> [WHAT THE TASK REQUIRES] Your reply should be one number, which is how many lines in the listing below contain "https".

> [MATERIALS PROVIDED]
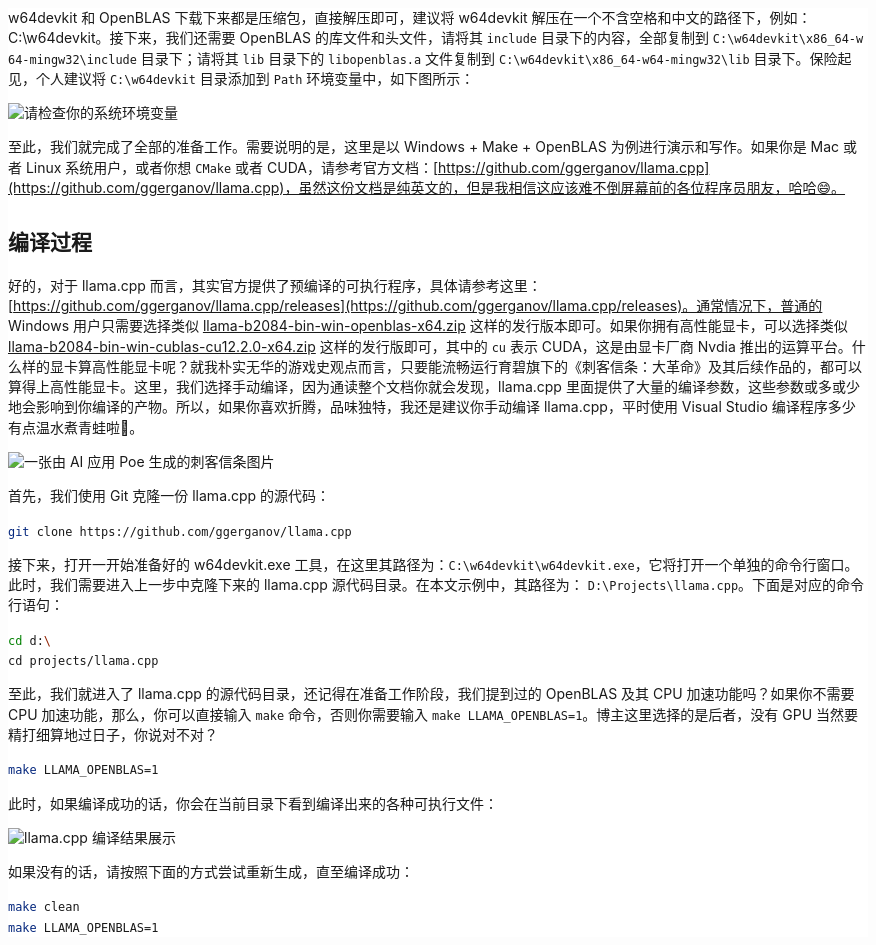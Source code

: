 w64devkit 和 OpenBLAS 下载下来都是压缩包，直接解压即可，建议将 w64devkit 解压在一个不含空格和中文的路径下，例如：C:\w64devkit。接下来，我们还需要 OpenBLAS 的库文件和头文件，请将其 `include` 目录下的内容，全部复制到 `C:\w64devkit\x86_64-w64-mingw32\include` 目录下；请将其 `lib` 目录下的 `libopenblas.a` 文件复制到 `C:\w64devkit\x86_64-w64-mingw32\lib` 目录下。保险起见，个人建议将 `C:\w64devkit` 目录添加到 `Path` 环境变量中，如下图所示：

![请检查你的系统环境变量](/posts/使用-llama.cpp-在本地部署-AI-大模型的一次尝试/environment-variables.png)

至此，我们就完成了全部的准备工作。需要说明的是，这里是以 Windows + Make + OpenBLAS 为例进行演示和写作。如果你是 Mac 或者 Linux 系统用户，或者你想 `CMake` 或者 CUDA，请参考官方文档：[https://github.com/ggerganov/llama.cpp](https://github.com/ggerganov/llama.cpp)，虽然这份文档是纯英文的，但是我相信这应该难不倒屏幕前的各位程序员朋友，哈哈😄。

## 编译过程

好的，对于 llama.cpp 而言，其实官方提供了预编译的可执行程序，具体请参考这里：[https://github.com/ggerganov/llama.cpp/releases](https://github.com/ggerganov/llama.cpp/releases)。通常情况下，普通的 Windows 用户只需要选择类似 [llama-b2084-bin-win-openblas-x64.zip](https://github.com/ggerganov/llama.cpp/releases/download/b2084/llama-b2084-bin-win-openblas-x64.zip) 这样的发行版本即可。如果你拥有高性能显卡，可以选择类似 [llama-b2084-bin-win-cublas-cu12.2.0-x64.zip](https://github.com/ggerganov/llama.cpp/releases/download/b2084/llama-b2084-bin-win-cublas-cu12.2.0-x64.zip) 这样的发行版即可，其中的 `cu` 表示 CUDA，这是由显卡厂商 Nvdia 推出的运算平台。什么样的显卡算高性能显卡呢？就我朴实无华的游戏史观点而言，只要能流畅运行育碧旗下的《刺客信条：大革命》及其后续作品的，都可以算得上高性能显卡。这里，我们选择手动编译，因为通读整个文档你就会发现，llama.cpp 里面提供了大量的编译参数，这些参数或多或少地会影响到你编译的产物。所以，如果你喜欢折腾，品味独特，我还是建议你手动编译 llama.cpp，平时使用 Visual Studio 编译程序多少有点温水煮青蛙啦🐸。

![一张由 AI 应用 Poe 生成的刺客信条图片](/posts/使用-llama.cpp-在本地部署-AI-大模型的一次尝试/AI-Generated-Assassin's-Creed.png)


首先，我们使用 Git 克隆一份 llama.cpp 的源代码：

```bash
git clone https://github.com/ggerganov/llama.cpp
```

接下来，打开一开始准备好的 w64devkit.exe 工具，在这里其路径为：`C:\w64devkit\w64devkit.exe`，它将打开一个单独的命令行窗口。此时，我们需要进入上一步中克隆下来的 llama.cpp 源代码目录。在本文示例中，其路径为：
`D:\Projects\llama.cpp`。下面是对应的命令行语句：

```bash
cd d:\
cd projects/llama.cpp
```

至此，我们就进入了 llama.cpp 的源代码目录，还记得在准备工作阶段，我们提到过的 OpenBLAS 及其 CPU 加速功能吗？如果你不需要 CPU 加速功能，那么，你可以直接输入 `make` 命令，否则你需要输入 `make LLAMA_OPENBLAS=1`。博主这里选择的是后者，没有 GPU 当然要精打细算地过日子，你说对不对？

```bash
make LLAMA_OPENBLAS=1
```

此时，如果编译成功的话，你会在当前目录下看到编译出来的各种可执行文件：

![llama.cpp 编译结果展示](/posts/使用-llama.cpp-在本地部署-AI-大模型的一次尝试/llama-cpp-build-result.png)

如果没有的话，请按照下面的方式尝试重新生成，直至编译成功：

```bash
make clean 
make LLAMA_OPENBLAS=1
```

> [SOLUTION] 3